The countries should identify all the collaborative links between OHS and relevant organizations and services, and encourage the establishment of permanent collaboration at the national and operational level. The networking within the countries and internationally is strongly recommended.

14. The country reports presented to the Consultation Group revealed specific needs for assistance both from WHO and from the Nordic countries. The Consultation Group discussed the mechanisms and forms of future collaboration. The Nordic Institute for Advanced Training in Occupational Health (NIVA) has received special funding from the Nordic Council of Ministers for Baltic participants, and training courses specially designed for Baltic countries have been and will be offered according to the plans of NIVA. There are also several other practical forms of collaboration for Nordic-Baltic collaboration, e.g. between professional associations.

A more detailed plan of action for practical collaboration should be compiled, based on proposals, submitted by the Nordic and Baltic organizations to WHO/EURO/OCH servicing as the secretariat, on activities and events to be carried out in 1996-2000, and on how to ensure their funding. The various collaborative partners should find and locate their programme elements and projects within the framework of such an action plan.

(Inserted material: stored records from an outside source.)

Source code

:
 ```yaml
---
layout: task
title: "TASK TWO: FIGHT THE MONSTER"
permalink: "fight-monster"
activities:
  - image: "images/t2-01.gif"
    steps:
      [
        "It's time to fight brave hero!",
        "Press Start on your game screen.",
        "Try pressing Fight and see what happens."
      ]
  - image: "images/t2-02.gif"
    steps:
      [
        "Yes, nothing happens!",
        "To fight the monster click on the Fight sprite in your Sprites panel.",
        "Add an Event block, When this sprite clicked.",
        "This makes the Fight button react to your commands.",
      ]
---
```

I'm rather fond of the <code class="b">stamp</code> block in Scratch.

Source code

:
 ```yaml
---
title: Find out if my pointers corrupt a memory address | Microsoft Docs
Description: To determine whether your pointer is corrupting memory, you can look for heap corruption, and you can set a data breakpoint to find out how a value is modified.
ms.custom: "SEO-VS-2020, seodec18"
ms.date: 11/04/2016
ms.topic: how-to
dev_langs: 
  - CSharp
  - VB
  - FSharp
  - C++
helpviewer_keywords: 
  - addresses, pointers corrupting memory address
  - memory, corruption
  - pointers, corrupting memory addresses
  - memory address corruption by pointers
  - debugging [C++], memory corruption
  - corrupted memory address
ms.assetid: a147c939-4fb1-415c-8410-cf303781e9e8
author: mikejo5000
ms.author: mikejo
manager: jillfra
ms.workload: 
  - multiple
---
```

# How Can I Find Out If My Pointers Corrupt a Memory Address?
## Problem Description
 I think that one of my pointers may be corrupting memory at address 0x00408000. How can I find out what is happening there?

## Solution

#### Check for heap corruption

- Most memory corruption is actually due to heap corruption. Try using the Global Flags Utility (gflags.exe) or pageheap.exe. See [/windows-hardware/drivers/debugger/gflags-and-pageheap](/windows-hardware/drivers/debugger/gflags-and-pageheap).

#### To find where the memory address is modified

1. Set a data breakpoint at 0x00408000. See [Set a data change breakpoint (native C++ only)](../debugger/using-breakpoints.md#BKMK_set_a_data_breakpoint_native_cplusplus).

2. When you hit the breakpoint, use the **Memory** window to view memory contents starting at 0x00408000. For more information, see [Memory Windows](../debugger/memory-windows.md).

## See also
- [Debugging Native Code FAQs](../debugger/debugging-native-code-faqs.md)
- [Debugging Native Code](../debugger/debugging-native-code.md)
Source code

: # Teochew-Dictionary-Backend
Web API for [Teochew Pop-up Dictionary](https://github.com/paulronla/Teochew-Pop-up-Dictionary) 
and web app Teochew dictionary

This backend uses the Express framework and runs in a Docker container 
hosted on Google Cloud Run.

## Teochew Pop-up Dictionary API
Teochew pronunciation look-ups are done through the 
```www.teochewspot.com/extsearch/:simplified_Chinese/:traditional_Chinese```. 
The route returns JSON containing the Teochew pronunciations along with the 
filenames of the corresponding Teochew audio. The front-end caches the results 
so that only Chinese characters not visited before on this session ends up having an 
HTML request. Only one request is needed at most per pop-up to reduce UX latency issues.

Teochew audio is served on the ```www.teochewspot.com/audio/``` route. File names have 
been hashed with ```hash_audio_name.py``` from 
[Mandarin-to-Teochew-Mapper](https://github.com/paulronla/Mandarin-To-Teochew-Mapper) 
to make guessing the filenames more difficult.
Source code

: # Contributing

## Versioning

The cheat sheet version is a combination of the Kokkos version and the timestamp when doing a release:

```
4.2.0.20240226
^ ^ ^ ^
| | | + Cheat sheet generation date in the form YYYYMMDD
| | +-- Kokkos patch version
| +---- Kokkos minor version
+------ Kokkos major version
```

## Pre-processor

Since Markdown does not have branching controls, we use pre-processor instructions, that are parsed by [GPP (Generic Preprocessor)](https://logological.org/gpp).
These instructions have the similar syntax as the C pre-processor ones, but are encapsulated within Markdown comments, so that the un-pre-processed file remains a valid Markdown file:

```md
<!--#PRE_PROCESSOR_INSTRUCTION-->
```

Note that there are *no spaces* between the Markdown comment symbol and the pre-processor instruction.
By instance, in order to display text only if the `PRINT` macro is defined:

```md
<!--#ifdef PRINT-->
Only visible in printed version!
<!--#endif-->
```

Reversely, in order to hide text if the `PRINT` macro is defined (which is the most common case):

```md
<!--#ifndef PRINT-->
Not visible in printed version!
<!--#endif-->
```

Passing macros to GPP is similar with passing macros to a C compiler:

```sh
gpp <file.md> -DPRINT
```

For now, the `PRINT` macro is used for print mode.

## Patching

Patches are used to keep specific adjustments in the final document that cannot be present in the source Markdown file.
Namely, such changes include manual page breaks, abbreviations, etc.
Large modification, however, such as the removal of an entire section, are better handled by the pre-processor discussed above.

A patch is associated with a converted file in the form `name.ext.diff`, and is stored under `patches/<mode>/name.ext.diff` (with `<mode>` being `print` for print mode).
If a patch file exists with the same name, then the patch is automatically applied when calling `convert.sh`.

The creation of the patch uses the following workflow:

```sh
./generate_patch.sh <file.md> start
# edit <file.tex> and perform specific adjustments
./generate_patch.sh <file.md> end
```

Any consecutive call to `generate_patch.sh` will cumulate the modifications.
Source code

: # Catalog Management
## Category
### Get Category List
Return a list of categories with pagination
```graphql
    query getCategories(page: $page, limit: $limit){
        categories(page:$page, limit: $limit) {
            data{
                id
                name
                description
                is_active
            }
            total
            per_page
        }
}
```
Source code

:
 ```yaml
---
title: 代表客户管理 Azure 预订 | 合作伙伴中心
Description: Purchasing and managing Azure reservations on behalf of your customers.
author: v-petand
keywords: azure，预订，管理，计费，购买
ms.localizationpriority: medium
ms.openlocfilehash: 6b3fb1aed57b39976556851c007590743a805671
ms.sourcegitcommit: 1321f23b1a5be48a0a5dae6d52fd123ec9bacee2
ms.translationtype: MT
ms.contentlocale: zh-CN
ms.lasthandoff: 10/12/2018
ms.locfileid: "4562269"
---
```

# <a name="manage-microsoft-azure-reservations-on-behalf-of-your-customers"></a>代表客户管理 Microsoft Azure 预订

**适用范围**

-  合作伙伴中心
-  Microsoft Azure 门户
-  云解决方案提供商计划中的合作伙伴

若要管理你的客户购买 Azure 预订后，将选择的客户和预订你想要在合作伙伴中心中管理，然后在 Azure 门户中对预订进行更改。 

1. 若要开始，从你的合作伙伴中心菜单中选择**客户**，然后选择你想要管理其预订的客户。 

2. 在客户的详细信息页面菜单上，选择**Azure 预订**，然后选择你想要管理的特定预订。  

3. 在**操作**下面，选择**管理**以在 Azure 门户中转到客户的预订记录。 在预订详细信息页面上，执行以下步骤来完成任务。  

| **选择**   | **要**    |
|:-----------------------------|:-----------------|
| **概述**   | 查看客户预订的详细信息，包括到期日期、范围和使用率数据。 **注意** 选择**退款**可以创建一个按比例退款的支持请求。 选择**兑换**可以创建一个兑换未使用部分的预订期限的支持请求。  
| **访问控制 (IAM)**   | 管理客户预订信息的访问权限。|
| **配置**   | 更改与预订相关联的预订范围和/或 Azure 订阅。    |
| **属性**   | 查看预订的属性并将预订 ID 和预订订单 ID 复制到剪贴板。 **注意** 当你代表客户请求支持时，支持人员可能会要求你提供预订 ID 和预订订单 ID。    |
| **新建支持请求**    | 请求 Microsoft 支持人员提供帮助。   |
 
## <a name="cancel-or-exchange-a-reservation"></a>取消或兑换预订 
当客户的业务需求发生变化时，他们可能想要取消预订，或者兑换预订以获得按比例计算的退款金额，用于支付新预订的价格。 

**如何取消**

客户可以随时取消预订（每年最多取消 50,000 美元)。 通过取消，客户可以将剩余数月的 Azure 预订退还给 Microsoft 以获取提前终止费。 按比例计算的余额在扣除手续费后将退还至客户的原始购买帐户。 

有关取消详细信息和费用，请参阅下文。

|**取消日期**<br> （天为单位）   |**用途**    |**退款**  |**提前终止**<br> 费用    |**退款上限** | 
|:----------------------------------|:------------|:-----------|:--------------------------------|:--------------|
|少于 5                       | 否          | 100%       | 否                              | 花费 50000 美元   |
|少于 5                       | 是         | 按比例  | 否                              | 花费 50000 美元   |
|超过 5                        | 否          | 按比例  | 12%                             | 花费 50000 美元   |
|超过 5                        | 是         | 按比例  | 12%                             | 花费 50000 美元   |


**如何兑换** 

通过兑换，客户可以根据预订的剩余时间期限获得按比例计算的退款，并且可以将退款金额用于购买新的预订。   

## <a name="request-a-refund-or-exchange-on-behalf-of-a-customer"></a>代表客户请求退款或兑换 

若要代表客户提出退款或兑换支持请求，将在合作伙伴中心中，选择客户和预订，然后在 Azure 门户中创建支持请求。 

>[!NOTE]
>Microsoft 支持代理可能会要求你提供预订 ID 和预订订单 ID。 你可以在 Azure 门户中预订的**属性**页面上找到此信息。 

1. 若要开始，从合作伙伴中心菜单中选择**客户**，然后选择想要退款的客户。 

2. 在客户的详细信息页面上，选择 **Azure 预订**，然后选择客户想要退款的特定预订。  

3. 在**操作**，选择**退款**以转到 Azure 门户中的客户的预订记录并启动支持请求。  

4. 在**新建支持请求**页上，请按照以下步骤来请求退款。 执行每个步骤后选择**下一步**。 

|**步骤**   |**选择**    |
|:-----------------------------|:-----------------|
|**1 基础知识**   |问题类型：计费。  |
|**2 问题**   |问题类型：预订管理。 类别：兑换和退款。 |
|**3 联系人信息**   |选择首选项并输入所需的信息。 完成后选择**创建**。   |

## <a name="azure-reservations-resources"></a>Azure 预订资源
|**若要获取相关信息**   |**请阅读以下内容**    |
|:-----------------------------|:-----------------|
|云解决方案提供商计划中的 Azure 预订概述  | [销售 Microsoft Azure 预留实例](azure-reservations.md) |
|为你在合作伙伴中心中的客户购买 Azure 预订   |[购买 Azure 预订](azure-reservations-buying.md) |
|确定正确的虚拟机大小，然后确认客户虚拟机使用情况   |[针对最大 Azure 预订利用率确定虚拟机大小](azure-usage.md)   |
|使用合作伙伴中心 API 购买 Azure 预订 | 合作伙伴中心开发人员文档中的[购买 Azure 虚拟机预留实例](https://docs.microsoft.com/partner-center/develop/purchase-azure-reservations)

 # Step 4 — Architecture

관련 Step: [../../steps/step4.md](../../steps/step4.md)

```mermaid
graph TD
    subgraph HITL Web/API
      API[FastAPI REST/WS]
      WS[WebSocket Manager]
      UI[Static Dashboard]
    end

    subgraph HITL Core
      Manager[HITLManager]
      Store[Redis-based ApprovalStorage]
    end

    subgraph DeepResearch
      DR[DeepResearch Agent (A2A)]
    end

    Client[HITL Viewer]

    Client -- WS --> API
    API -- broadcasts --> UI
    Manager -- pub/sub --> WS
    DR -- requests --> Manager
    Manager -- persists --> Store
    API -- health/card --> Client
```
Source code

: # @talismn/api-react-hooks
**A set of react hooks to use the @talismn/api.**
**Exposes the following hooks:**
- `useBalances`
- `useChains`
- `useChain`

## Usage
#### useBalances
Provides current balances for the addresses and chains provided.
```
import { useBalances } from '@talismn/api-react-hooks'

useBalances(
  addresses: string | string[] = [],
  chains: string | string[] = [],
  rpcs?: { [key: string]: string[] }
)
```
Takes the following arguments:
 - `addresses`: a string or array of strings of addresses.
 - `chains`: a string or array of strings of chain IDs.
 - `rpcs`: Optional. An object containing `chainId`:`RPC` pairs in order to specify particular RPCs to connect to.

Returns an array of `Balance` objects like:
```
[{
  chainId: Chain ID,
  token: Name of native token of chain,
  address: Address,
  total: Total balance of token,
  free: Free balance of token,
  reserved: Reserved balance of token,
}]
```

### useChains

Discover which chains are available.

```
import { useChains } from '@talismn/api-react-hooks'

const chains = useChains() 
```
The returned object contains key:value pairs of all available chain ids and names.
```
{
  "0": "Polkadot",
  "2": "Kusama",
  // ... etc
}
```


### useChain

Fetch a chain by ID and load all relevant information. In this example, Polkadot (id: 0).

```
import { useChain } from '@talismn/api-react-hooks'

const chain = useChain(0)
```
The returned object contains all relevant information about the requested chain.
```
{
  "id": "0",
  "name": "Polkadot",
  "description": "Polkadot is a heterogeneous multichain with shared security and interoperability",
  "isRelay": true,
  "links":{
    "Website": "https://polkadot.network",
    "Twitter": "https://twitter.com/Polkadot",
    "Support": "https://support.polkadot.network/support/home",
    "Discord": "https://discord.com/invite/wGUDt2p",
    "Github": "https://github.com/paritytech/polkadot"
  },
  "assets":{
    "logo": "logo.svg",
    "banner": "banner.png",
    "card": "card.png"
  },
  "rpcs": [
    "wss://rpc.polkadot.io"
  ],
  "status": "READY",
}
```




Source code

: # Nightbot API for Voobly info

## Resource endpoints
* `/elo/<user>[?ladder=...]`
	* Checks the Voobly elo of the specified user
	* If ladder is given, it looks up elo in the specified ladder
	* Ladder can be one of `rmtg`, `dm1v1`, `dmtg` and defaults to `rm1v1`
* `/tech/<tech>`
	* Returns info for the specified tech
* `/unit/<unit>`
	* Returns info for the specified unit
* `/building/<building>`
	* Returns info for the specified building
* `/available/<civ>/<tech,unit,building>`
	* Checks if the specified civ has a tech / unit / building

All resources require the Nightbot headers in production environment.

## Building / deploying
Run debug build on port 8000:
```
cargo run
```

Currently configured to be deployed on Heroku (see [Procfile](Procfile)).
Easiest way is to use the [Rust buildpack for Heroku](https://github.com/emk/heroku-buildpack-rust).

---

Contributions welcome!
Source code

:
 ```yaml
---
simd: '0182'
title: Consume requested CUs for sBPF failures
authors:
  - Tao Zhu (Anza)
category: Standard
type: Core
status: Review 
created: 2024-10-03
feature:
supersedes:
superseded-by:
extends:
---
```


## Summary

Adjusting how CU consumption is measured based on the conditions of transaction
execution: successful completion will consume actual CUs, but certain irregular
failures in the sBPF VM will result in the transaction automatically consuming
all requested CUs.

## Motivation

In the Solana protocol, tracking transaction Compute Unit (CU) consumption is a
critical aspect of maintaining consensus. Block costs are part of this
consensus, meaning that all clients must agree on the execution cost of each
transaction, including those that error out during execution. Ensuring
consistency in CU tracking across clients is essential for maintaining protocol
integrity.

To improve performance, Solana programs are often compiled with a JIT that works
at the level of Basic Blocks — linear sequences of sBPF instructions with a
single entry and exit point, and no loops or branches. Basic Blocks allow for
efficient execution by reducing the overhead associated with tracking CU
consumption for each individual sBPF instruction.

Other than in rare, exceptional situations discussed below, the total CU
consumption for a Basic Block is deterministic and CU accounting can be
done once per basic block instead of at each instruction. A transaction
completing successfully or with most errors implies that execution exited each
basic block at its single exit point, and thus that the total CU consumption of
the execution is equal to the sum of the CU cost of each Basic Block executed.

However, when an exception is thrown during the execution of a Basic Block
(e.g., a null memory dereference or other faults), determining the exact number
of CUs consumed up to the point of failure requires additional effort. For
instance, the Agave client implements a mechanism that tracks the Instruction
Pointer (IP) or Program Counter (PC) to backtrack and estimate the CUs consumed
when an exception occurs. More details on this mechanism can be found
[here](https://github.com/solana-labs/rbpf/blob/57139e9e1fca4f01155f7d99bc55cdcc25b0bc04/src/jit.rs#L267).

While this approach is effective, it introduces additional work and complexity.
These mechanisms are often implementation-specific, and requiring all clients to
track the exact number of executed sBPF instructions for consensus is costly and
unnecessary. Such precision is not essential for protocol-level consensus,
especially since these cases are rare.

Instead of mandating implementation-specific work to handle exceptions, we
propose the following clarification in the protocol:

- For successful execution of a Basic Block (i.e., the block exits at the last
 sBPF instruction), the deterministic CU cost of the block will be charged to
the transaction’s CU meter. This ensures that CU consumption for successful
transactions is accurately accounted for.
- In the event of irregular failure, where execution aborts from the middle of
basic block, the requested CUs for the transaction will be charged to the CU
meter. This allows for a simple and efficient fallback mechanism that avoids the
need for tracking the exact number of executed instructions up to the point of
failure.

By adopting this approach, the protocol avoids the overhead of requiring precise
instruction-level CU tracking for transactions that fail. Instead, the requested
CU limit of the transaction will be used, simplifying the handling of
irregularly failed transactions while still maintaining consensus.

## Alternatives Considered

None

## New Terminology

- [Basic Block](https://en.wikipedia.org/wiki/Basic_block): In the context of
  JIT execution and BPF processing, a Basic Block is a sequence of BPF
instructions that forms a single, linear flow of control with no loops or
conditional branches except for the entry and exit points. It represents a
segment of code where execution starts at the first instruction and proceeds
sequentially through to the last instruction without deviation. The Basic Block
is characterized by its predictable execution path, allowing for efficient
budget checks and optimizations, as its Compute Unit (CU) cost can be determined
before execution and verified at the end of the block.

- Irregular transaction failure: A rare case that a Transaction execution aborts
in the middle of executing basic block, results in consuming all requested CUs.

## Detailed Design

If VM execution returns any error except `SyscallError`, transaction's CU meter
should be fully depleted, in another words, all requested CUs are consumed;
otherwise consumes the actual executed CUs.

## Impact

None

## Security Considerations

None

15. The Telematic Information Network was deemed to be an effective way to strengthen collaboration and improve synergism between the activities carried out by several bodies in the Baltic Region. The Network could contain information about the ongoing projects and events of occupational health and safety in the Baltic Region, training opportunities, informative materials, and possibly information bulletin boards.

The establishment of the Telematic Information Network on Occupational Health and Safety between the countries around the Baltic Sea was agreed upon by the partners participating in the Consultation. The Finnish Institute of Occupational Health was delegated the task of functioning as a focal point in the Network.

16. The Baltic Region is an important and rapidly developing area in Europe and requires full attention and support from WHO/Euro for the development of occupational health and safety systems, practices, infrastructures, training and research.

It was recommended that the WHO Regional Office for Europe allocate sufficient funds and other resources for developing occupational health and safety in the Baltic Region.

17. The Consultation Group recognized with great satisfaction that the International Organizations (ILO, WHO, OECD, etc.) have numerous projects going on in the Baltic countries, relevant to occupational health and safety.

Information about these projects should be compiled and included in the data base and, where possible, collaborative links should be created between such international and Nordic programmes.

18. The evaluation and follow-up of the decisions and recommendations made in this Consultation are important for the feedback about the successful activities.

A follow-up meeting should be organized by the WHO Regional Office for Europe in late 1996 in Latvia, in 1997 in Lithuania and in 1998 in Estonia in collaboration with the respective countries.